Detectable singularities from dynamic Radon data
Bernadette N. Hahn, Eric Todd Quinto

TL;DR
This paper uses microlocal analysis to determine which singularities of a moving object are detectable in dynamic X-ray tomography data, revealing limitations and possibilities in reconstructing changing objects.
Contribution
It provides a microlocal characterization of detectable and added singularities in dynamic Radon data, advancing understanding of what features can be reconstructed.
Findings
Not all singularities are detectable due to motion.
Some singularities may be masked or added by the dynamic process.
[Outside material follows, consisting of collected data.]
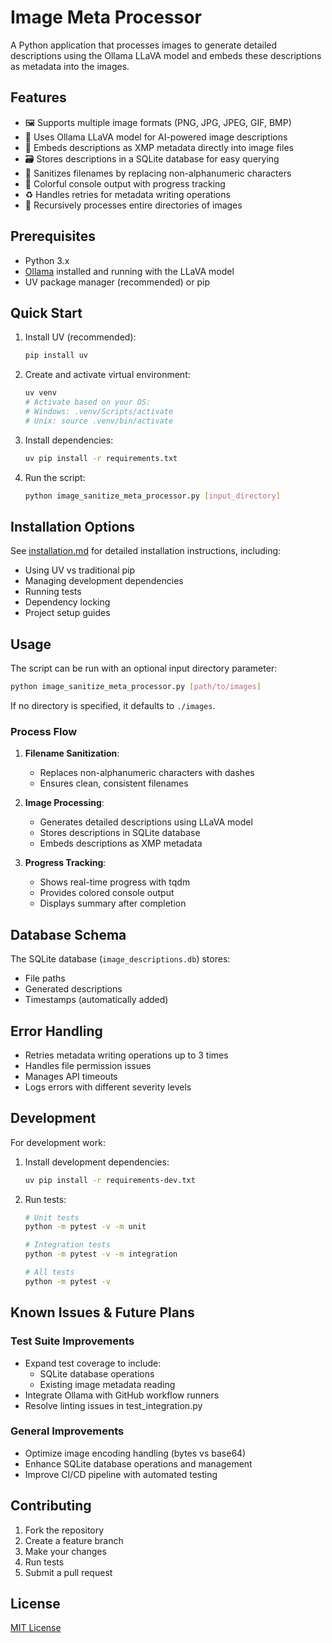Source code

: # Image Meta Processor

A Python application that processes images to generate detailed descriptions using the Ollama LLaVA model and embeds these descriptions as metadata into the images.

## Features

- 🖼️ Supports multiple image formats (PNG, JPG, JPEG, GIF, BMP)
- 🤖 Uses Ollama LLaVA model for AI-powered image descriptions
- 📝 Embeds descriptions as XMP metadata directly into image files
- 🗃️ Stores descriptions in a SQLite database for easy querying
- 🧹 Sanitizes filenames by replacing non-alphanumeric characters
- 🎨 Colorful console output with progress tracking
- ♻️ Handles retries for metadata writing operations
- 📁 Recursively processes entire directories of images

## Prerequisites

- Python 3.x
- [Ollama](https://ollama.ai/) installed and running with the LLaVA model
- UV package manager (recommended) or pip

## Quick Start

1. Install UV (recommended):
   ```bash
   pip install uv
   ```

2. Create and activate virtual environment:
   ```bash
   uv venv
   # Activate based on your OS:
   # Windows: .venv/Scripts/activate
   # Unix: source .venv/bin/activate
   ```

3. Install dependencies:
   ```bash
   uv pip install -r requirements.txt
   ```

4. Run the script:
   ```bash
   python image_sanitize_meta_processor.py [input_directory]
   ```

## Installation Options

See [installation.md](installation.md) for detailed installation instructions, including:
- Using UV vs traditional pip
- Managing development dependencies
- Running tests
- Dependency locking
- Project setup guides

## Usage

The script can be run with an optional input directory parameter:

```bash
python image_sanitize_meta_processor.py [path/to/images]
```

If no directory is specified, it defaults to `./images`.

### Process Flow

1. **Filename Sanitization**:
   - Replaces non-alphanumeric characters with dashes
   - Ensures clean, consistent filenames

2. **Image Processing**:
   - Generates detailed descriptions using LLaVA model
   - Stores descriptions in SQLite database
   - Embeds descriptions as XMP metadata

3. **Progress Tracking**:
   - Shows real-time progress with tqdm
   - Provides colored console output
   - Displays summary after completion

## Database Schema

The SQLite database (`image_descriptions.db`) stores:
- File paths
- Generated descriptions
- Timestamps (automatically added)

## Error Handling

- Retries metadata writing operations up to 3 times
- Handles file permission issues
- Manages API timeouts
- Logs errors with different severity levels

## Development

For development work:

1. Install development dependencies:
   ```bash
   uv pip install -r requirements-dev.txt
   ```

2. Run tests:
   ```bash
   # Unit tests
   python -m pytest -v -m unit

   # Integration tests
   python -m pytest -v -m integration

   # All tests
   python -m pytest -v
   ```

## Known Issues & Future Plans

### Test Suite Improvements
- Expand test coverage to include:
  - SQLite database operations
  - Existing image metadata reading
- Integrate Ollama with GitHub workflow runners
- Resolve linting issues in test_integration.py

### General Improvements
- Optimize image encoding handling (bytes vs base64)
- Enhance SQLite database operations and management
- Improve CI/CD pipeline with automated testing

## Contributing

1. Fork the repository
2. Create a feature branch
3. Make your changes
4. Run tests
5. Submit a pull request

## License

[MIT License](LICENSE)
Numerical examples illustrate the microlocal analysis results.
Abstract
In this paper, we use microlocal analysis to understand what X-ray tomographic data acquisition does to singularities of an object which changes during the measuring process. Depending on the motion model, we study which singularities are detected by the measured data. In particular, this analysis shows that, due to the dynamic behavior, not all singularities might be detected, even if the radiation source performs a complete turn around the object. Thus, they cannot be expected to be (stably) visible in any reconstruction. On the other hand, singularities could be added (or masked) as well. To understand this precisely, we provide a characterization of visible and added singularities by analyzing the microlocal properties of the forward and reconstruction operators. We illustrate the characterization using numerical examples.